Negara harus memberikan modal bagi siapa saja yang tidak mampu. Hal ini pernah
dilakukan Khalifah Umar bin Khaththab dengan memberikan harta dari Baitulmal (kas
negara) kepada para petani di Irak, yang dapat membantu mereka menggarap tanah
pertanian serta memenuhi hajat hidup mereka, tanpa meminta imbalan dari mereka.
Adapun dalam aspek jangka pendek, negara harus menetapkan kebijakan cepat
tanggap darurat, di antaranya sebagai berikut.
Pertama, mendata seluruh kebutuhan masyarakat terdampak kelaparan dan
menyalurkan bantuan pangan yang dibutuhkan dengan cepat. Negara harus
memastikan distribusi pangan berjalan secara adil dan merata.
Kedua, memperbaiki fasilitas kesehatan agar masyarakat Papua memiliki ketahanan
atau sistem imun yang baik untuk menghadapi perubahan cuaca ekstrem. Dengan
tercukupinya pangan, gizi, dan nutrisi yang baik, akan terjadi perbaikan sistem
kesehatan masyarakat Papua.
Ketiga, fokuskan anggaran untuk memenuhi kebutuhan pokok masyarakat Papua.
Bukan malah memboroskan anggaran untuk proyek-proyek yang tidak terlalu penting
dan genting.
Keempat, berantas KKB tanpa ragu dan tegas menghukum mereka. Terkadang bantuan
pangan dan akses untuk menyalurkan bantuan dihadang kelompok teroris ini.
Ketaktegasan negara memberantas KKB akan menghambat pelayanan kepada rakyat
Papua yang mengalami kelaparan.
Kelima, lakukanlah pelayanan kepada rakyat secara optimal.
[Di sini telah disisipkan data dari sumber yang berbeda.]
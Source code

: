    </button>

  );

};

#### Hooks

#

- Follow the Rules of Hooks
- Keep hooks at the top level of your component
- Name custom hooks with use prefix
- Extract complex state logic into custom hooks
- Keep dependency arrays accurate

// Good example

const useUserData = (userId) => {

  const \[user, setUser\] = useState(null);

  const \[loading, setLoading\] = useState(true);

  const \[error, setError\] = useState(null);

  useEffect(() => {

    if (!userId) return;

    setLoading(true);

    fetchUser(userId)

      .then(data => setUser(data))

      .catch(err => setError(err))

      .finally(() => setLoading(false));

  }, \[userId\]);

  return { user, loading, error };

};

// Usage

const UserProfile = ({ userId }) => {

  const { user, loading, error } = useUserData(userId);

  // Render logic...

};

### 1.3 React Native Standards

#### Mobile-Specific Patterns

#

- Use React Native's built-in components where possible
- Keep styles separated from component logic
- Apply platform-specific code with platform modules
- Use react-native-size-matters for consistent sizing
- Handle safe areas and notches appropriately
Sebab, setiap amanah
akan dimintai pertanggungjawabannya.
Dalam Islam, beratnya tanggung jawab pemimpin tergambar jelas dalam sabda Nabi
‫ ﷺ‬berikut. Diriwayatkan oleh Tabrani dari Abu Wail Syaqiq Bin Salamah
bahwasanya ketika Umar ra menugaskan Busyur ibnu Asim ra untuk mengurus
sedekah suku Hawazin, tetapi Busyur tidak mau menerimanya. Ketika ditanya,
”Mengapa kamu tidak mau menerimanya?” Busyur menjawab, ”Seharusnya aku
menaati perintahmu, tetapi aku pernah mendengar Nabi ‫ ﷺ‬bersabda, ‘Barang siapa
yang dibebani mengurus suatu urusan kaum muslim, maka pada hari kiamat kelak ia akan
diberdirikan di tepi jembatan Neraka Jahanam. Jika ia melaksanakan tugasnya itu dengan baik,
ia akan selamat. Namun, jika ia tidak melaksanakannya dengan baik, ia akan dilemparkan ke
bawah jembatan Jahanam itu dan akan terpelanting ke dalamnya selama 70 tahun.'”
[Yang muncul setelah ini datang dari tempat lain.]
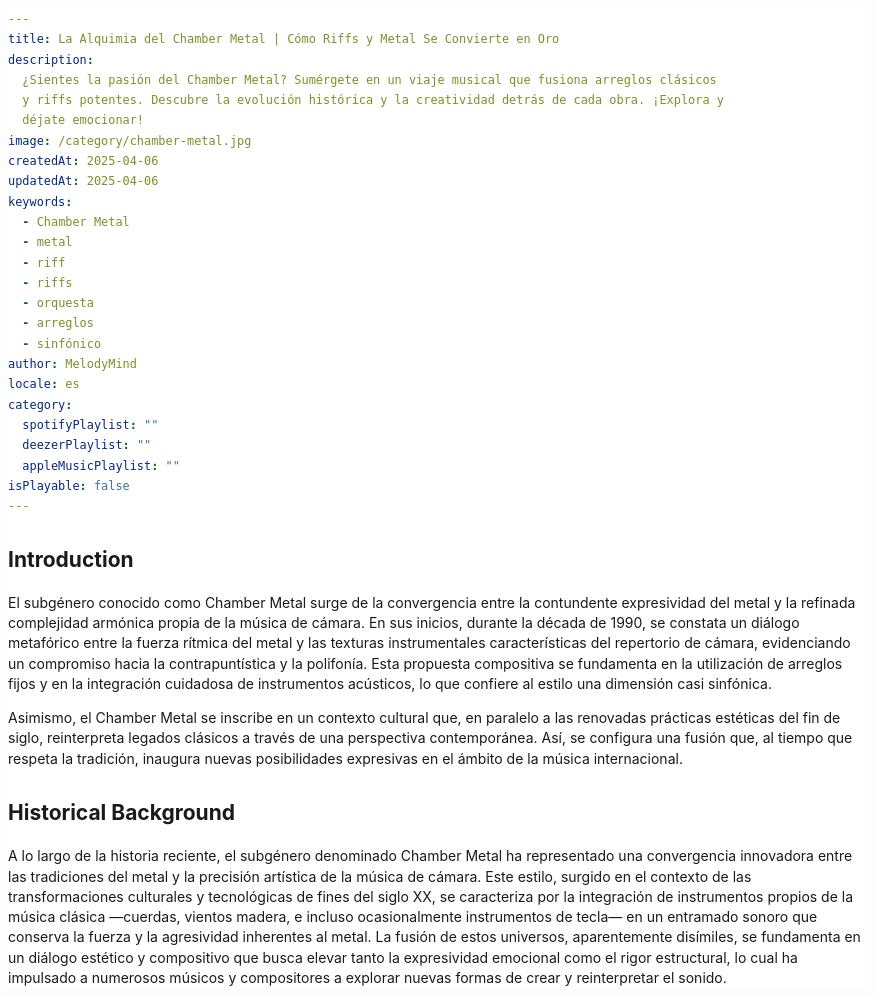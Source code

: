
 ```yaml
---
title: La Alquimia del Chamber Metal | Cómo Riffs y Metal Se Convierte en Oro
description:
  ¿Sientes la pasión del Chamber Metal? Sumérgete en un viaje musical que fusiona arreglos clásicos
  y riffs potentes. Descubre la evolución histórica y la creatividad detrás de cada obra. ¡Explora y
  déjate emocionar!
image: /category/chamber-metal.jpg
createdAt: 2025-04-06
updatedAt: 2025-04-06
keywords:
  - Chamber Metal
  - metal
  - riff
  - riffs
  - orquesta
  - arreglos
  - sinfónico
author: MelodyMind
locale: es
category:
  spotifyPlaylist: ""
  deezerPlaylist: ""
  appleMusicPlaylist: ""
isPlayable: false
---
```


## Introduction

El subgénero conocido como Chamber Metal surge de la convergencia entre la contundente expresividad
del metal y la refinada complejidad armónica propia de la música de cámara. En sus inicios, durante
la década de 1990, se constata un diálogo metafórico entre la fuerza rítmica del metal y las
texturas instrumentales características del repertorio de cámara, evidenciando un compromiso hacia
la contrapuntística y la polifonía. Esta propuesta compositiva se fundamenta en la utilización de
arreglos fijos y en la integración cuidadosa de instrumentos acústicos, lo que confiere al estilo
una dimensión casi sinfónica.

Asimismo, el Chamber Metal se inscribe en un contexto cultural que, en paralelo a las renovadas
prácticas estéticas del fin de siglo, reinterpreta legados clásicos a través de una perspectiva
contemporánea. Así, se configura una fusión que, al tiempo que respeta la tradición, inaugura nuevas
posibilidades expresivas en el ámbito de la música internacional.

## Historical Background

A lo largo de la historia reciente, el subgénero denominado Chamber Metal ha representado una
convergencia innovadora entre las tradiciones del metal y la precisión artística de la música de
cámara. Este estilo, surgido en el contexto de las transformaciones culturales y tecnológicas de
fines del siglo XX, se caracteriza por la integración de instrumentos propios de la música clásica
—cuerdas, vientos madera, e incluso ocasionalmente instrumentos de tecla— en un entramado sonoro que
conserva la fuerza y la agresividad inherentes al metal. La fusión de estos universos, aparentemente
disímiles, se fundamenta en un diálogo estético y compositivo que busca elevar tanto la expresividad
emocional como el rigor estructural, lo cual ha impulsado a numerosos músicos y compositores a
explorar nuevas formas de crear y reinterpretar el sonido.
Umar pun keluar dengan wajah susah. Ketika Abu Zar bertanya kepadanya, ”Mengapa
Anda terlihat amat susah?” Umar pun menceritakan bahwa kesusahannya karena ia
telah mendengar sabda Rasulullah saw. tersebut di atas yang disampaikan oleh Busyur
Asim. Lalu Abu Zar pun membenarkan bahwa ia juga pernah mendengar hadis serupa.
Di dalam islam, tanggung jawab negara ini juga terlihat dari kesigapan pemerintah
mengatasi setiap krisis dimanapun terjadi, meskipun hanya menimpa satu orang.
“Sebagaimana yang dicontohkan Khalifah Umar bin Khaththab ra. pada saat
melakukan patroli ke perkampungan penduduk. Suatu malam, ia mendengar rintihan
anak menangis karena lapar lantaran orang tuanya tidak lagi memiliki bahan makanan.
Ketika mengetahui kondisi tersebut, sang Khalifah pun bergegas mengambil bahan
makanan dari baitulmal, lalu dipikulnya sendiri untuk diberikan pada keluarga yang
sedang menghadapi kelaparan tersebut. Inilah wujud tanggung jawab negara dalam
menjamin kebutuhan pangan rakyatnya.